State education officials pledged their assistance to investigators who have accused the operators of Oklahoma’s largest online school of embezzlement and racketeering.
In late February, the Tulsa World was the first to report that Epic Charter Schools was under investigation by state and federal authorities.
On Tuesday, the Oklahoma State Bureau of Investigation filed records in Oklahoma County District Court revealing that it had seized evidence in its investigation of whether Epic had wrongly obtained millions of taxpayer dollars by falsely inflating its student enrollment figures.
“The OSBI served a search warrant last night in northwest Oklahoma City regarding our investigation into Epic Charter Schools. At this point, our investigation is ongoing,” said OSBI spokeswoman Brook Arbeitman.
State Superintendent Joy Hofmeister called the OSBI’s allegations “extremely serious and disturbing.”

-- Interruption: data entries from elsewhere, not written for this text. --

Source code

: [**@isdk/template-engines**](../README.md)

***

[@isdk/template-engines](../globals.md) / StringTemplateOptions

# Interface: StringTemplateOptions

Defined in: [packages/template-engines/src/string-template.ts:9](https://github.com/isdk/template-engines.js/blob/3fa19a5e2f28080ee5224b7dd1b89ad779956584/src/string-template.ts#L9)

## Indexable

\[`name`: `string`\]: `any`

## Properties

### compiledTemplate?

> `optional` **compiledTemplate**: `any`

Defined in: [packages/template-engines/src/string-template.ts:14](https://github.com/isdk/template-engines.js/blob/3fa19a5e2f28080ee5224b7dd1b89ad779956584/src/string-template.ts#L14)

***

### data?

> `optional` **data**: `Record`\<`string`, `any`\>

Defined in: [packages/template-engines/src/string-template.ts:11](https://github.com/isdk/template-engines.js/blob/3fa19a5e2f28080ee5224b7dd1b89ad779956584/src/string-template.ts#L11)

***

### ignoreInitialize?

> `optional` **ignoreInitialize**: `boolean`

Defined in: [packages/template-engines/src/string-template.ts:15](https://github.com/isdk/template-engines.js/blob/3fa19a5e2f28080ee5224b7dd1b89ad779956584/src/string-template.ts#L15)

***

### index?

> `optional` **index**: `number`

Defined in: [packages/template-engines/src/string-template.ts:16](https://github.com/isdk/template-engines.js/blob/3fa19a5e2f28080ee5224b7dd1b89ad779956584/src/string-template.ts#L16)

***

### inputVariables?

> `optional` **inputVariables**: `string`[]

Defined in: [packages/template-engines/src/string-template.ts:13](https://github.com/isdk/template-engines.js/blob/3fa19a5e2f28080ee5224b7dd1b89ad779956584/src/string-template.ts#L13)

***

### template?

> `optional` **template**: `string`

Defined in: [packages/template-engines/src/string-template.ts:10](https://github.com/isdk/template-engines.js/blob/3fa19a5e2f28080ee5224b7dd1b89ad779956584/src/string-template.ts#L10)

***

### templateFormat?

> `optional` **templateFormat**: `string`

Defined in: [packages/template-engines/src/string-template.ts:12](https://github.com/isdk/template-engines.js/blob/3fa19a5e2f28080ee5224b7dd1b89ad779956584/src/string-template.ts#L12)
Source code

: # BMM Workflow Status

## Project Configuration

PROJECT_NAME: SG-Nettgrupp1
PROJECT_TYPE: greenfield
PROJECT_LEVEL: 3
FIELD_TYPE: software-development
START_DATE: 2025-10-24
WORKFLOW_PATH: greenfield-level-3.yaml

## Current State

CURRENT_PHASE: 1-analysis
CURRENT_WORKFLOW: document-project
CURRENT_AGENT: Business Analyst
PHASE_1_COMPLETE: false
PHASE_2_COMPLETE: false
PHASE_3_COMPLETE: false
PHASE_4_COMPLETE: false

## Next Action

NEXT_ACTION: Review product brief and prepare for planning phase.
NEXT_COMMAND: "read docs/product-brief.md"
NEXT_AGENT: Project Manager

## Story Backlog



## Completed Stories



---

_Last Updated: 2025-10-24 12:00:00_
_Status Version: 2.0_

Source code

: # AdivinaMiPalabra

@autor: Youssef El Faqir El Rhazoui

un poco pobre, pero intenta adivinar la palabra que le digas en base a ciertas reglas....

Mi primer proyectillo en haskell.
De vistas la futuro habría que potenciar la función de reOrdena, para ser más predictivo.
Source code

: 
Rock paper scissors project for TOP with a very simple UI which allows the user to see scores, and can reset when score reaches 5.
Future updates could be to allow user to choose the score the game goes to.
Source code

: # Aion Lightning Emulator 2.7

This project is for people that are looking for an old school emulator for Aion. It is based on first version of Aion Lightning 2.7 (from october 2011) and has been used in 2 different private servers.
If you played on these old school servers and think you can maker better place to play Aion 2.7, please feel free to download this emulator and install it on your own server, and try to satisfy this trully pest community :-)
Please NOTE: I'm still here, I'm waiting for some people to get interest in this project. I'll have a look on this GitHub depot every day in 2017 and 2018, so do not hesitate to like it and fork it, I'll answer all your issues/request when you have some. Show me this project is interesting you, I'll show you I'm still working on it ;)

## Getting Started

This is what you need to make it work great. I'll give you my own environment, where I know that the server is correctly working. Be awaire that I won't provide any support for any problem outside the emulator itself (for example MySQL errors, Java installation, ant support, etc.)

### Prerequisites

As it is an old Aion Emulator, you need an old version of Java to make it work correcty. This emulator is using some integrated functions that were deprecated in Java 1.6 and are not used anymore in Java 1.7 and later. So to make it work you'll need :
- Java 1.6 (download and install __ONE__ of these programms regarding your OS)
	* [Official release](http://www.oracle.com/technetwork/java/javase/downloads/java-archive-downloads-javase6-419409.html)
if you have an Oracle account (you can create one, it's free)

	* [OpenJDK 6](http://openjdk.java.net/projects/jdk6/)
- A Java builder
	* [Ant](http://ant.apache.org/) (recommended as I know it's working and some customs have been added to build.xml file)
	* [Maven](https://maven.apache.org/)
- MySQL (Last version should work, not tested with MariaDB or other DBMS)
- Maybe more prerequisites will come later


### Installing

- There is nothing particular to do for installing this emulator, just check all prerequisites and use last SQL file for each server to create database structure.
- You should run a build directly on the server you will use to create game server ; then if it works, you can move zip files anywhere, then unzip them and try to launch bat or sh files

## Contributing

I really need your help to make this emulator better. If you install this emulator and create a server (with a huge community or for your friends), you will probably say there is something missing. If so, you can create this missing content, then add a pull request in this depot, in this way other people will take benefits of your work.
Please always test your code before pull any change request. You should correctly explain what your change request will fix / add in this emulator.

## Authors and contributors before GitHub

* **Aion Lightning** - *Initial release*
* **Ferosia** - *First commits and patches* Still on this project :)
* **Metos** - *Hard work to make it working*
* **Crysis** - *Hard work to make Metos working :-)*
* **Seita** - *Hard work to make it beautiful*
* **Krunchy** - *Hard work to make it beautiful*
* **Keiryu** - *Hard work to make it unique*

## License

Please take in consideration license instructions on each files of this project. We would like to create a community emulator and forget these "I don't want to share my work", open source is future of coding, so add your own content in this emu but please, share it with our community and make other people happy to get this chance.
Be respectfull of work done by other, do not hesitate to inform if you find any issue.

“The State Department of Education stands ready to work with any criminal investigation to determine if public education and countless Oklahoma taxpayers have been defrauded of millions of dollars,” she said.
“In the meantime, it is important to let the legal system do its work. For the sake of Oklahoma students and families all across the state, we must ensure accountability of all education funding.
“We understand that today’s events may create confusion and stress for many students and families. They have our support.”
The World reported on Feb. 27 that the OSBI had confirmed through Beth Green, an assistant special agent in charge, that it was actively investigating Epic. And public records obtained by the World indicated that widespread accounts that some Epic Charter Schools students are dually enrolled in private schools appeared to be at least one line of inquiry by federal investigators from the U.S. Department of Education’s Office of the Inspector General.
Epic denied all reports about the investigations, saying, “Epic has not been contacted by investigators and no federal agency has confirmed a probe of Epic is ongoing.”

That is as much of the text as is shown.